> _Task details_
From the listing below, retype exactly the line holding "Para visualizar tus", the line holding "del poder legislativo.", and the lines between them; skip everything else.

> _Source records_
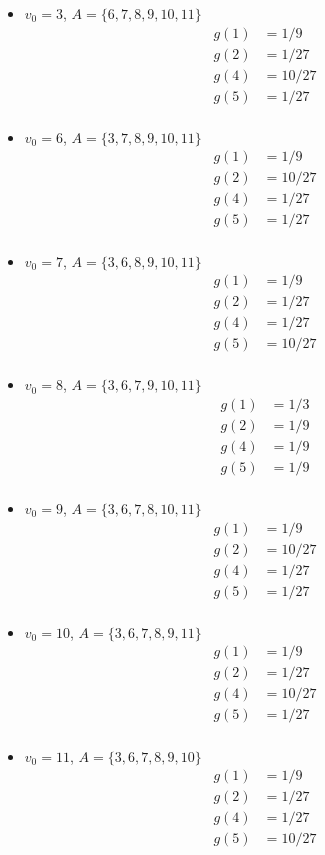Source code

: \documentclass[letterpaper,11pt]{article}
\begin{document}
\begin{itemize}
	\item $v_0=3$, $A=\{6,7,8,9,10,11\}$
	\begin{align*}
	g(1)&=1/9\\
	g(2)&=1/27\\
	g(4)&=10/27\\
		g(5)&=1/27\\
		\end{align*}
		\item $v_0=6$, $A=\{3,7,8,9,10,11\}$
		\begin{align*}
		g(1)&=1/9\\
		g(2)&=10/27\\
		g(4)&=1/27\\
		g(5)&=1/27\\
	\end{align*}
	\item $v_0=7$, $A=\{3,6,8,9,10,11\}$
	\begin{align*}
	g(1)&=1/9\\
	g(2)&=1/27\\
	g(4)&=1/27\\
	g(5)&=10/27\\
	\end{align*}
	\item $v_0=8$, $A=\{3,6,7,9,10,11\}$
\begin{align*}
g(1)&=1/3\\
g(2)&=1/9\\
g(4)&=1/9\\
g(5)&=1/9\\
\end{align*}
\item $v_0=9$, $A=\{3,6,7,8,10,11\}$
\begin{align*}
g(1)&=1/9\\
g(2)&=10/27\\
g(4)&=1/27\\
g(5)&=1/27\\
\end{align*}
\item $v_0=10$, $A=\{3,6,7,8,9,11\}$
\begin{align*}
g(1)&=1/9\\
g(2)&=1/27\\
g(4)&=10/27\\
g(5)&=1/27\\
\end{align*}
\item $v_0=11$, $A=\{3,6,7,8,9,10\}$
\begin{align*}
g(1)&=1/9\\
g(2)&=1/27\\
g(4)&=1/27\\
g(5)&=10/27\\
\end{align*}
\end{itemize}
\end{document}
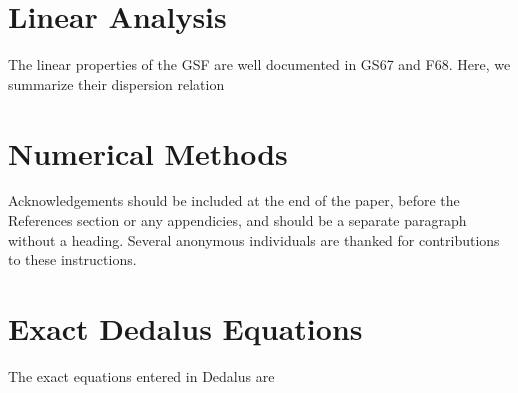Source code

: \documentclass{jfm}
\begin{document}
\section{Linear Analysis}
\label{sec:linear}
The linear properties of the GSF are well documented in GS67 and
F68. Here, we summarize their dispersion relation 

\section{Numerical Methods}
\label{sec:numerical}


Acknowledgements should be included at the end of the paper, before
the References section or any appendicies, and should be a separate
paragraph without a heading. Several anonymous individuals are thanked
for contributions to these instructions.

\appendix
\section{Exact Dedalus Equations}
\label{sec:appendix_dedalus}
The exact equations entered in Dedalus are 



\end{document}
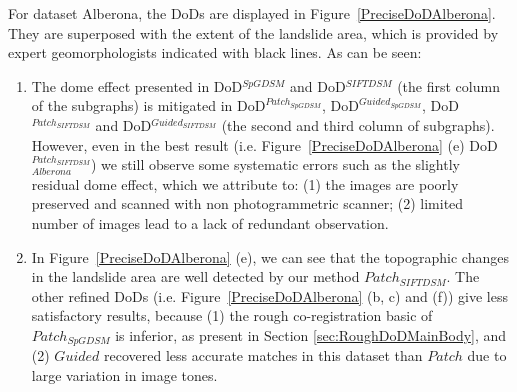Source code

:For dataset Alberona, the \ac{DoD}s are displayed in Figure~\ref{PreciseDoDAlberona}. They are superposed with the extent of the landslide area, which is provided by expert geomorphologists indicated with black lines. As can be seen:\\
\begin{enumerate}
	\item The dome effect presented in DoD$^{SpGDSM}$ and DoD$^{SIFTDSM}$ (the first column of the subgraphs) is mitigated in DoD$^{Patch_{SpGDSM}}$, DoD$^{Guided_{SpGDSM}}$, DoD$^{Patch_{SIFTDSM}}$ and DoD$^{Guided_{SIFTDSM}}$ (the second and third column of subgraphs). However, even in the best result (i.e. Figure~\ref{PreciseDoDAlberona} (e) \ac{DoD}$_{Alberona}^{Patch_{SIFTDSM}}$) we still observe some systematic errors such as the slightly residual dome effect, which we attribute to: (1) the images are poorly preserved and scanned with non photogrammetric scanner; (2) limited number of images lead to a lack of redundant observation.
	\item In Figure~\ref{PreciseDoDAlberona} (e), we can see that the topographic changes in the landslide area are well detected by our method ${Patch_{SIFTDSM}}$. The other refined \ac{DoD}s (i.e. Figure~\ref{PreciseDoDAlberona} (b, c) and (f)) give less satisfactory results, because (1) the rough co-registration basic of ${Patch_{SpGDSM}}$ is inferior, as present in Section \ref{sec:RoughDoDMainBody}, and (2) $Guided$ recovered less accurate matches in this dataset than $Patch$ due to large variation in image tones.
\end{enumerate}



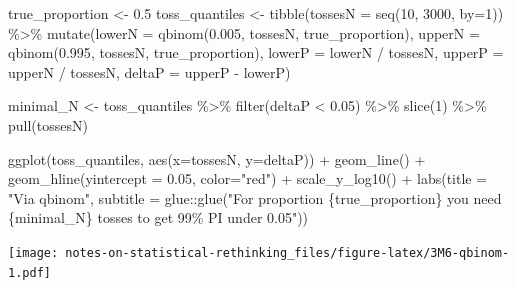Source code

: \documentclass[
]{book}
\newenvironment{Shaded}{\begin{snugshade}}{\end{snugshade}}
\newcommand{\AttributeTok}[1]{\textcolor[rgb]{0.77,0.63,0.00}{#1}}
\newcommand{\DecValTok}[1]{\textcolor[rgb]{0.00,0.00,0.81}{#1}}
\newcommand{\FloatTok}[1]{\textcolor[rgb]{0.00,0.00,0.81}{#1}}
\newcommand{\FunctionTok}[1]{\textcolor[rgb]{0.00,0.00,0.00}{#1}}
\newcommand{\NormalTok}[1]{#1}
\newcommand{\OtherTok}[1]{\textcolor[rgb]{0.56,0.35,0.01}{#1}}
\newcommand{\SpecialCharTok}[1]{\textcolor[rgb]{0.00,0.00,0.00}{#1}}
\newcommand{\StringTok}[1]{\textcolor[rgb]{0.31,0.60,0.02}{#1}}
\begin{document}
\begin{Shaded}
\begin{Highlighting}[]
\NormalTok{true\_proportion }\OtherTok{\textless{}{-}} \FloatTok{0.5}
\NormalTok{toss\_quantiles }\OtherTok{\textless{}{-}} 
  \FunctionTok{tibble}\NormalTok{(}\AttributeTok{tossesN =} \FunctionTok{seq}\NormalTok{(}\DecValTok{10}\NormalTok{, }\DecValTok{3000}\NormalTok{, }\AttributeTok{by=}\DecValTok{1}\NormalTok{)) }\SpecialCharTok{\%\textgreater{}\%}
  \FunctionTok{mutate}\NormalTok{(}\AttributeTok{lowerN =} \FunctionTok{qbinom}\NormalTok{(}\FloatTok{0.005}\NormalTok{, tossesN, true\_proportion),}
         \AttributeTok{upperN =} \FunctionTok{qbinom}\NormalTok{(}\FloatTok{0.995}\NormalTok{, tossesN, true\_proportion),}
         \AttributeTok{lowerP =}\NormalTok{ lowerN }\SpecialCharTok{/}\NormalTok{ tossesN,}
         \AttributeTok{upperP =}\NormalTok{ upperN }\SpecialCharTok{/}\NormalTok{ tossesN,}
         \AttributeTok{deltaP =}\NormalTok{ upperP }\SpecialCharTok{{-}}\NormalTok{ lowerP)}

\NormalTok{minimal\_N }\OtherTok{\textless{}{-}} 
\NormalTok{  toss\_quantiles }\SpecialCharTok{\%\textgreater{}\%}
  \FunctionTok{filter}\NormalTok{(deltaP }\SpecialCharTok{\textless{}} \FloatTok{0.05}\NormalTok{) }\SpecialCharTok{\%\textgreater{}\%}
  \FunctionTok{slice}\NormalTok{(}\DecValTok{1}\NormalTok{) }\SpecialCharTok{\%\textgreater{}\%}
  \FunctionTok{pull}\NormalTok{(tossesN)}

\FunctionTok{ggplot}\NormalTok{(toss\_quantiles, }\FunctionTok{aes}\NormalTok{(}\AttributeTok{x=}\NormalTok{tossesN, }\AttributeTok{y=}\NormalTok{deltaP)) }\SpecialCharTok{+} 
  \FunctionTok{geom\_line}\NormalTok{() }\SpecialCharTok{+} 
  \FunctionTok{geom\_hline}\NormalTok{(}\AttributeTok{yintercept =} \FloatTok{0.05}\NormalTok{, }\AttributeTok{color=}\StringTok{"red"}\NormalTok{) }\SpecialCharTok{+} 
  \FunctionTok{scale\_y\_log10}\NormalTok{() }\SpecialCharTok{+} 
  \FunctionTok{labs}\NormalTok{(}\AttributeTok{title =} \StringTok{"Via qbinom"}\NormalTok{,}
       \AttributeTok{subtitle =}\NormalTok{ glue}\SpecialCharTok{::}\FunctionTok{glue}\NormalTok{(}\StringTok{"For proportion \{true\_proportion\} you need \{minimal\_N\} tosses to get 99\% PI under 0.05"}\NormalTok{))}
\end{Highlighting}
\end{Shaded}

\texttt{[image: notes-on-statistical-rethinking\_files/figure-latex/3M6-qbinom-1.pdf]}
\end{document}

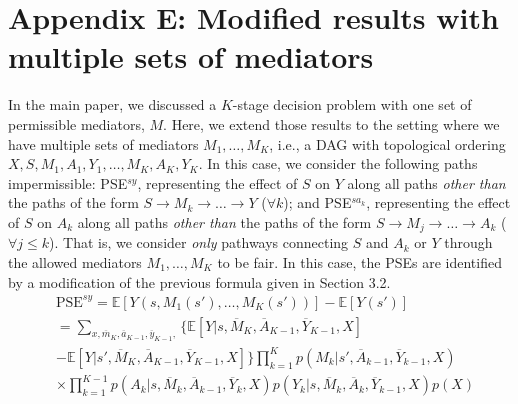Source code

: \documentclass[letterpaper]{article} %
\newcommand{\E}{\mathbb{E}}
\begin{document}
\section*{Appendix E: Modified results with multiple sets of mediators}
In the main paper, we discussed a $K$-stage decision problem with one set of permissible mediators, $M$. Here, we extend those results to the setting where we have multiple sets of mediators $M_1, \ldots, M_K$, i.e., a DAG with topological ordering $X, S, M_1, A_1, Y_1, \ldots, M_K, A_K, Y_K$. In this case, we consider the following paths impermissible: PSE$^{sy}$, representing the effect of $S$ on $Y$ along all paths \emph{other than} the paths of the form $S \to M_k \to \ldots \to Y$ ($\forall k$); and PSE$^{sa_k}$, representing the effect of $S$ on $A_k$ along all paths \emph{other than} the paths of the form $S \to M_j \to \ldots \to A_k$ ($\forall j \leq k$). That is, we consider \emph{only} pathways connecting $S$ and $A_k$ or $Y$ through the allowed mediators $M_1, \ldots, M_K$ to be fair. In this case, the PSEs are identified by a modification of the previous formula given in Section 3.2. 
%
{\small
\begin{align*}
	&\text{PSE}^{sy} = \E[Y(s,M_1(s'),\ldots,M_K(s'))] - \E[Y(s')] \\ 
	&= \sum_{x,\overline{m}_K,\overline{a}_{K-1},\overline{y}_{K-1},} \{ \E[Y | s,\overline{M}_K, \overline{A}_{K-1},\overline{Y}_{K-1},X]\\
	&- \E[Y | s', \overline{M}_K, \overline{A}_{K-1},\overline{Y}_{K-1},X] \} \prod_{k=1}^K p(M_k | s',\overline{A}_{k-1},\overline{Y}_{k-1},X)\\
	&\times \prod_{k=1}^{K-1} p(A_k | s, \overline{M}_k,\overline{A}_{k-1},\overline{Y}_{k},X) p(Y_k | s,\overline{M}_k,\overline{A}_{k},\overline{Y}_{k-1},X) p(X) 
	\\
	&\mbox{}
\end{align*}
}
\end{document}
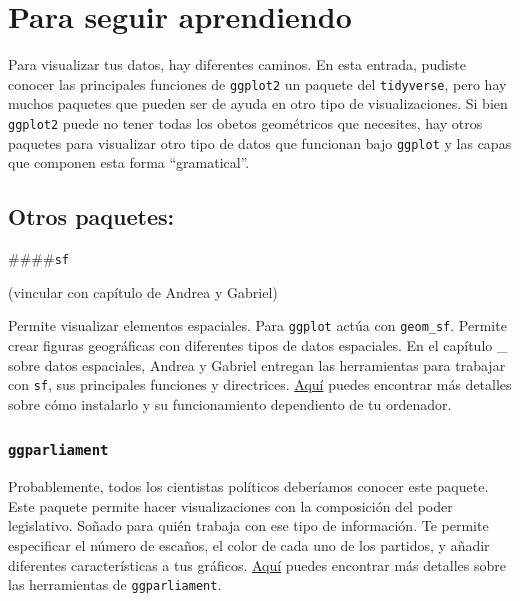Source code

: \documentclass[]{book}
\begin{document}
\hypertarget{para-seguir-aprendiendo}{%
\section{Para seguir aprendiendo}\label{para-seguir-aprendiendo}}

Para visualizar tus datos, hay diferentes caminos. En esta entrada,
pudiste conocer las principales funciones de \texttt{ggplot2} un paquete
del \texttt{tidyverse}, pero hay muchos paquetes que pueden ser de ayuda
en otro tipo de visualizaciones. Si bien \texttt{ggplot2} puede no tener
todas los obetos geométricos que necesites, hay otros paquetes para
visualizar otro tipo de datos que funcionan bajo \texttt{ggplot} y las
capas que componen esta forma ``gramatical''.

\hypertarget{otros-paquetes}{%
\subsection{Otros paquetes:}\label{otros-paquetes}}

\#\#\#\#\texttt{sf}

(vincular con capítulo de Andrea y Gabriel)

Permite visualizar elementos espaciales. Para \texttt{ggplot} actúa con
\texttt{geom\_sf}. Permite crear figuras geográficas con diferentes
tipos de datos espaciales. En el capítulo \_ sobre datos espaciales,
Andrea y Gabriel entregan las herramientas para trabajar con
\texttt{sf}, sus principales funciones y directrices.
\href{https://github.com/r-spatial/sf}{Aquí} puedes encontrar más
detalles sobre cómo instalarlo y su funcionamiento dependiento de tu
ordenador.

\hypertarget{ggparliament}{%
\subsubsection{\texorpdfstring{\texttt{ggparliament}}{ggparliament}}\label{ggparliament}}

Probablemente, todos los cientistas políticos deberíamos conocer este
paquete. Este paquete permite hacer visualizaciones con la composición
del poder legislativo. Soñado para quién trabaja con ese tipo de
información. Te permite especificar el número de escaños, el color de
cada uno de los partidos, y añadir diferentes características a tus
gráficos. \href{https://github.com/RobWHickman/ggparliament}{Aquí}
puedes encontrar más detalles sobre las herramientas de
\texttt{ggparliament}.
\end{document}
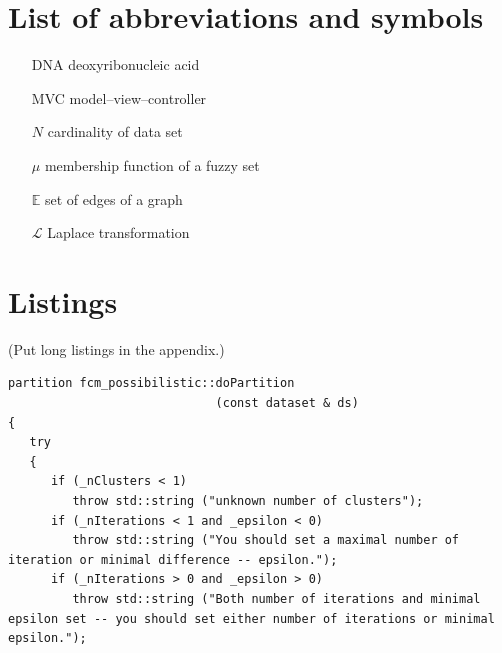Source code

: \documentclass[a4paper,twoside,12pt]{book}
\newcounter{PagesWithoutNumbers}
\begin{document}
 

 


\backmatter
{}
\setcounter{page}{\value{PagesWithoutNumbers}}

\pagestyle{onlyPageNumbers}





\begin{appendices} 


 

\chapter*{List of abbreviations and symbols}

\begin{itemize}
\item[DNA] deoxyribonucleic acid
\item[MVC] model--view--controller 
\item[$N$] cardinality of data set
\item[$\mu$] membership function of a fuzzy set
\item[$\mathbb{E}$] set of edges of a graph
\item[$\mathcal{L}$] Laplace transformation
\end{itemize}


\chapter*{Listings}

(Put long listings in the appendix.)

\begin{lstlisting}
partition fcm_possibilistic::doPartition
                             (const dataset & ds)
{
   try
   {
      if (_nClusters < 1)
         throw std::string ("unknown number of clusters");
      if (_nIterations < 1 and _epsilon < 0)
         throw std::string ("You should set a maximal number of iteration or minimal difference -- epsilon.");
      if (_nIterations > 0 and _epsilon > 0)
         throw std::string ("Both number of iterations and minimal epsilon set -- you should set either number of iterations or minimal epsilon.");
   

\end{lstlisting}
\end{appendices}
\end{document}

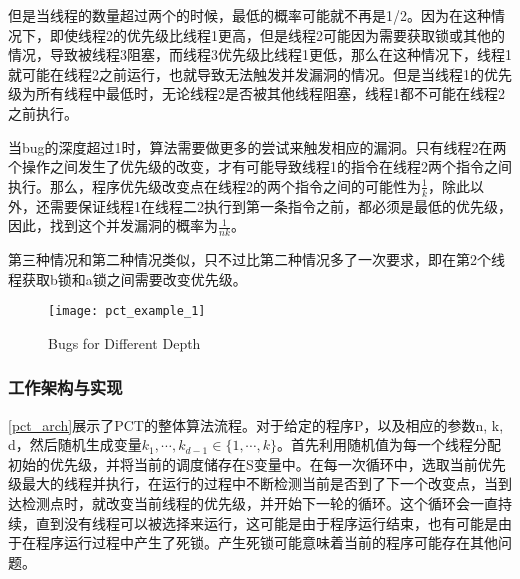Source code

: 但是当线程的数量超过两个的时候，最低的概率可能就不再是1/2。因为在这种情况下，即使线程2的优先级比线程1更高，但是线程2可能因为需要获取锁或其他的情况，导致被线程3阻塞，而线程3优先级比线程1更低，那么在这种情况下，线程1就可能在线程2之前运行，也就导致无法触发并发漏洞的情况。但是当线程1的优先级为所有线程中最低时，无论线程2是否被其他线程阻塞，线程1都不可能在线程2之前执行。

当bug的深度超过1时，算法需要做更多的尝试来触发相应的漏洞。只有线程2在两个操作之间发生了优先级的改变，才有可能导致线程1的指令在线程2两个指令之间执行。那么，程序优先级改变点在线程2的两个指令之间的可能性为$\frac{1}{k}$，除此以外，还需要保证线程1在线程二2执行到第一条指令之前，都必须是最低的优先级，因此，找到这个并发漏洞的概率为$\frac{1}{nk}$。

第三种情况和第二种情况类似，只不过比第二种情况多了一次要求，即在第2个线程获取b锁和a锁之间需要改变优先级。

\begin{figure}[ht]
    \centering
    \texttt{[image: pct\_example\_1]}
    \caption{\label{fig:pct_example}Bugs for Different Depth}
\end{figure}

\subsubsection{工作架构与实现}

\autoref{pct_arch}展示了PCT的整体算法流程。对于给定的程序P，以及相应的参数n, k, d，然后随机生成变量$k_1, \cdots, k_{d-1} \in \{1, \cdots, k\}$。首先利用随机值为每一个线程分配初始的优先级，并将当前的调度储存在S变量中。在每一次循环中，选取当前优先级最大的线程并执行，在运行的过程中不断检测当前是否到了下一个改变点，当到达检测点时，就改变当前线程的优先级，并开始下一轮的循环。这个循环会一直持续，直到没有线程可以被选择来运行，这可能是由于程序运行结束，也有可能是由于在程序运行过程中产生了死锁。产生死锁可能意味着当前的程序可能存在其他问题。


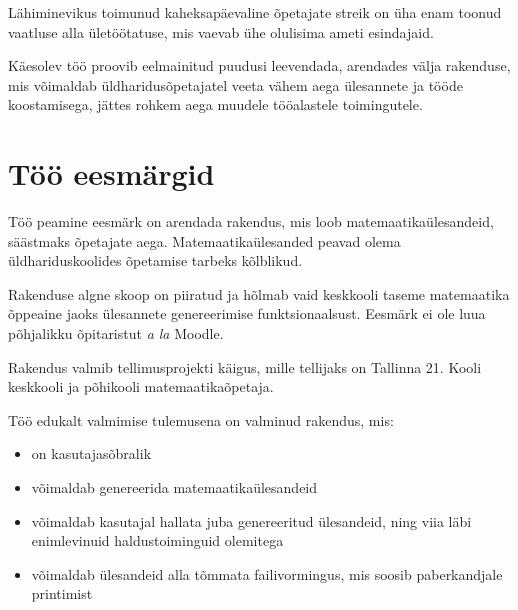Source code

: Lähiminevikus toimunud kaheksapäevaline õpetajate streik \cite{hm-opetajate-streik} on üha enam toonud vaatluse alla ületöötatuse, mis vaevab ühe olulisima ameti esindajaid.

Käesolev töö proovib eelmainitud puudusi leevendada, arendades välja rakenduse, mis võimaldab üldharidusõpetajatel veeta vähem aega ülesannete ja tööde koostamisega, jättes rohkem aega muudele tööalastele toimingutele.

\section{Töö eesmärgid}

Töö peamine eesmärk on arendada rakendus, mis loob matemaatikaülesandeid, säästmaks õpetajate aega. Matemaatikaülesanded peavad olema üldhariduskoolides õpetamise tarbeks kõlblikud.

Rakenduse algne skoop on piiratud ja hõlmab vaid keskkooli taseme matemaatika õppeaine jaoks ülesannete genereerimise funktsionaalsust. Eesmärk ei ole luua põhjalikku õpitaristut \textit{a la} Moodle.

Rakendus valmib tellimusprojekti käigus, mille tellijaks on Tallinna 21. Kooli keskkooli ja põhikooli matemaatikaõpetaja.

Töö edukalt valmimise tulemusena on valminud rakendus, mis:

\begin{itemize}
  \item on kasutajasõbralik
  \item võimaldab genereerida matemaatikaülesandeid
  \item võimaldab kasutajal hallata juba genereeritud ülesandeid, ning viia läbi enimlevinuid haldustoiminguid olemitega
  \item võimaldab ülesandeid alla tõmmata failivormingus, mis soosib paberkandjale printimist
\end{itemize}

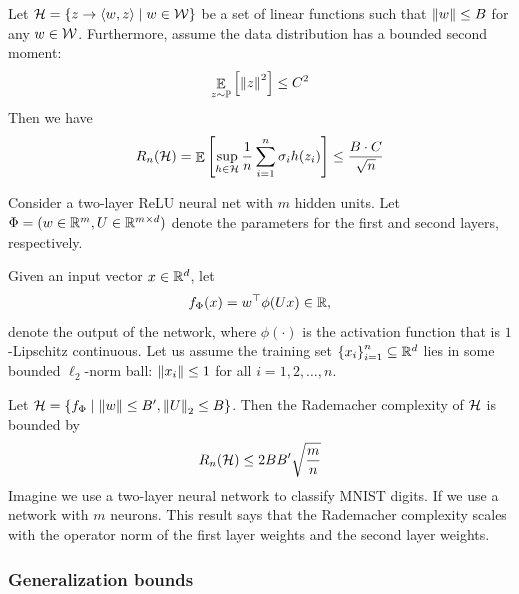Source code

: 
\begin{example}\label{ex_rad_l2}
    Let $\cH = \set{z \rightarrow \inner{w}{z} \mid w \in \cW}$ be a set of linear functions such that $\bignorm{w} \le B$ for any $w \in \cW$.
    Furthermore, assume the data distribution has a bounded second moment:
    \[ \exarg{z\sim\bP}{\bignorm{z}^2 } \le C^2 \]
    Then we have
    \[ R_n(\cH) = \ex{\sup_{h\in\cH} \frac 1 n \sum_{i=1}^n \sigma_i h(z_i)} \le \frac {B \cdot C} {\sqrt n} \]
\end{example}

\begin{example}\label{ex_rad_nn2}
    Consider a two-layer ReLU neural net with $m$ hidden units.
    Let $\Phi = (w \in \real^m, U\in \real^{m\times d})$ denote the parameters for the first and second layers, respectively.
    
    Given an input vector $x\in\real^d$, let
    \[ f_{\Phi}(x) = w^{\top} \phi(Ux) \in \real, \]
    denote the output of the network, where $\phi(\cdot)$ is the activation function that is $1$-Lipschitz continuous.
    Let us assume the training set $\set{x_i}_{i=1}^n \subseteq \real^d$ lies in some bounded $\ell_2$-norm ball: $\bignorm{x_i} \le 1$ for all $i = 1, 2, \dots, n$.

    Let $\cH=\set{ f_{\Phi} \mid \bignorm{w} \le B', \bignorms{U} \le B }$. Then the Rademacher complexity of $\cH$ is bounded by \[ R_n(\cH) \le 2B B' \sqrt{\frac {m} {n}} \]
    Imagine we use a two-layer neural network to classify MNIST digits. If we use a network with $m$ neurons. This result says that the Rademacher complexity scales with the operator norm of the first layer weights and the second layer weights.
\end{example}

\subsubsection{Generalization bounds}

> _Expected answer_
Para visualizar tus datos, hay diferentes caminos. En esta entrada,
pudiste conocer las principales funciones de \texttt{ggplot2} un paquete
del \texttt{tidyverse}, pero hay muchos paquetes que pueden ser de ayuda
en otro tipo de visualizaciones. Si bien \texttt{ggplot2} puede no tener
todas los obetos geométricos que necesites, hay otros paquetes para
visualizar otro tipo de datos que funcionan bajo \texttt{ggplot} y las
capas que componen esta forma ``gramatical''.

\hypertarget{otros-paquetes}{%
\subsection{Otros paquetes:}\label{otros-paquetes}}

\#\#\#\#\texttt{sf}

(vincular con capítulo de Andrea y Gabriel)

Permite visualizar elementos espaciales. Para \texttt{ggplot} actúa con
\texttt{geom\_sf}. Permite crear figuras geográficas con diferentes
tipos de datos espaciales. En el capítulo \_ sobre datos espaciales,
Andrea y Gabriel entregan las herramientas para trabajar con
\texttt{sf}, sus principales funciones y directrices.
\href{https://github.com/r-spatial/sf}{Aquí} puedes encontrar más
detalles sobre cómo instalarlo y su funcionamiento dependiento de tu
ordenador.

\hypertarget{ggparliament}{%
\subsubsection{\texorpdfstring{\texttt{ggparliament}}{ggparliament}}\label{ggparliament}}

Probablemente, todos los cientistas políticos deberíamos conocer este
paquete. Este paquete permite hacer visualizaciones con la composición
del poder legislativo. Soñado para quién trabaja con ese tipo de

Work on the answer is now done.